The Phantom-Ship Audit
How a commit message that claimed a feature was shipped — when the code was never actually committed — led to a new audit pattern for multi-phase projects.
The discovery
We were at Phase 74 of a Pokémon ROM hack. The project had a detailed ledger — docs/build-artifacts.md — tracking every phase, its commit SHA, and what it claimed to ship.
Phase 15’s entry said: “VexRefuse now uses trainerbattle_single.”
This is the good-ending climax. The player fights the final boss. It’s load-bearing for the entire post-game.
I ran: git show <phase-15-commit> -- <file> | grep trainerbattle_single
It returned nothing. The function call was never added. The commit message and the ledger both claimed it shipped, but the code wasn’t there.
The entire good ending — the final boss battle, the victory sequence, the post-game content gated behind it — had been “completed” 59 phases ago without the actual battle ever being wired up.
Why reasoning-based reviews miss this
A deep-dive review that reads the design docs and checks the architecture will catch design-level bugs. But it accepts the commit message’s claim that the implementation matches the design.
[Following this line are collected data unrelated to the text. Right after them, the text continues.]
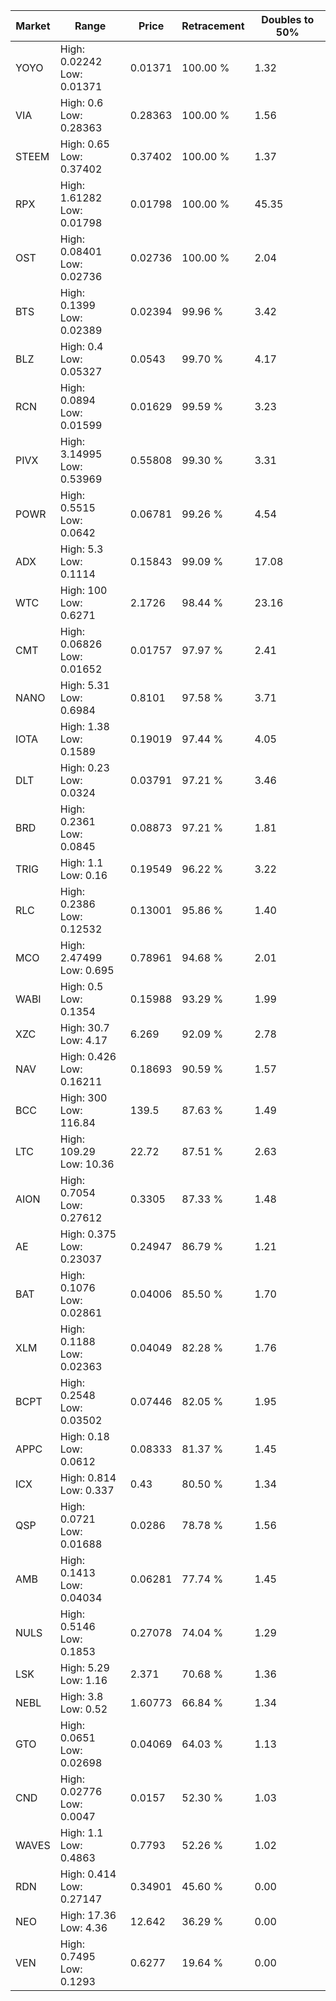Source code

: | Market | Range | Price| Retracement | Doubles to 50% |
| --- | --- | --- | --- | --- |
| YOYO | High: 0.02242<br />Low: 0.01371 | 0.01371 | 100.00 % | 1.32 |
| VIA | High: 0.6<br />Low: 0.28363 | 0.28363 | 100.00 % | 1.56 |
| STEEM | High: 0.65<br />Low: 0.37402 | 0.37402 | 100.00 % | 1.37 |
| RPX | High: 1.61282<br />Low: 0.01798 | 0.01798 | 100.00 % | 45.35 |
| OST | High: 0.08401<br />Low: 0.02736 | 0.02736 | 100.00 % | 2.04 |
| BTS | High: 0.1399<br />Low: 0.02389 | 0.02394 | 99.96 % | 3.42 |
| BLZ | High: 0.4<br />Low: 0.05327 | 0.0543 | 99.70 % | 4.17 |
| RCN | High: 0.0894<br />Low: 0.01599 | 0.01629 | 99.59 % | 3.23 |
| PIVX | High: 3.14995<br />Low: 0.53969 | 0.55808 | 99.30 % | 3.31 |
| POWR | High: 0.5515<br />Low: 0.0642 | 0.06781 | 99.26 % | 4.54 |
| ADX | High: 5.3<br />Low: 0.1114 | 0.15843 | 99.09 % | 17.08 |
| WTC | High: 100<br />Low: 0.6271 | 2.1726 | 98.44 % | 23.16 |
| CMT | High: 0.06826<br />Low: 0.01652 | 0.01757 | 97.97 % | 2.41 |
| NANO | High: 5.31<br />Low: 0.6984 | 0.8101 | 97.58 % | 3.71 |
| IOTA | High: 1.38<br />Low: 0.1589 | 0.19019 | 97.44 % | 4.05 |
| DLT | High: 0.23<br />Low: 0.0324 | 0.03791 | 97.21 % | 3.46 |
| BRD | High: 0.2361<br />Low: 0.0845 | 0.08873 | 97.21 % | 1.81 |
| TRIG | High: 1.1<br />Low: 0.16 | 0.19549 | 96.22 % | 3.22 |
| RLC | High: 0.2386<br />Low: 0.12532 | 0.13001 | 95.86 % | 1.40 |
| MCO | High: 2.47499<br />Low: 0.695 | 0.78961 | 94.68 % | 2.01 |
| WABI | High: 0.5<br />Low: 0.1354 | 0.15988 | 93.29 % | 1.99 |
| XZC | High: 30.7<br />Low: 4.17 | 6.269 | 92.09 % | 2.78 |
| NAV | High: 0.426<br />Low: 0.16211 | 0.18693 | 90.59 % | 1.57 |
| BCC | High: 300<br />Low: 116.84 | 139.5 | 87.63 % | 1.49 |
| LTC | High: 109.29<br />Low: 10.36 | 22.72 | 87.51 % | 2.63 |
| AION | High: 0.7054<br />Low: 0.27612 | 0.3305 | 87.33 % | 1.48 |
| AE | High: 0.375<br />Low: 0.23037 | 0.24947 | 86.79 % | 1.21 |
| BAT | High: 0.1076<br />Low: 0.02861 | 0.04006 | 85.50 % | 1.70 |
| XLM | High: 0.1188<br />Low: 0.02363 | 0.04049 | 82.28 % | 1.76 |
| BCPT | High: 0.2548<br />Low: 0.03502 | 0.07446 | 82.05 % | 1.95 |
| APPC | High: 0.18<br />Low: 0.0612 | 0.08333 | 81.37 % | 1.45 |
| ICX | High: 0.814<br />Low: 0.337 | 0.43 | 80.50 % | 1.34 |
| QSP | High: 0.0721<br />Low: 0.01688 | 0.0286 | 78.78 % | 1.56 |
| AMB | High: 0.1413<br />Low: 0.04034 | 0.06281 | 77.74 % | 1.45 |
| NULS | High: 0.5146<br />Low: 0.1853 | 0.27078 | 74.04 % | 1.29 |
| LSK | High: 5.29<br />Low: 1.16 | 2.371 | 70.68 % | 1.36 |
| NEBL | High: 3.8<br />Low: 0.52 | 1.60773 | 66.84 % | 1.34 |
| GTO | High: 0.0651<br />Low: 0.02698 | 0.04069 | 64.03 % | 1.13 |
| CND | High: 0.02776<br />Low: 0.0047 | 0.0157 | 52.30 % | 1.03 |
| WAVES | High: 1.1<br />Low: 0.4863 | 0.7793 | 52.26 % | 1.02 |
| RDN | High: 0.414<br />Low: 0.27147 | 0.34901 | 45.60 % | 0.00 |
| NEO | High: 17.36<br />Low: 4.36 | 12.642 | 36.29 % | 0.00 |
| VEN | High: 0.7495<br />Low: 0.1293 | 0.6277 | 19.64 % | 0.00 |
The phantom-ship pattern is invisible to reasoning because the design is correct. The implementation doesn’t match the claim about the implementation. You need a mechanical check — grep for the symbol the commit claims to have added — not a reasoning check.
The audit-subagent pattern
For any project with N shipped phases accumulating commit messages that say “shipped X”:
- Read the ledger claim (what the commit message says it did)
- Grep the cited commit (
git show <commit> -- <file> | grep <cited-symbol>) - Empty result = false claim
I dispatch this as a leaf subagent running mechanical grep+read — no reasoning needed, just pattern matching. On the 1.18M-line codebase, 4 audits yielded 1 Critical + 1 High + 1 Medium finding in about 30-40 minutes.
The deep-dive review (design correctness) and the audit-subagent (implementation matches design) are complementary. Run both before any v1.0 milestone.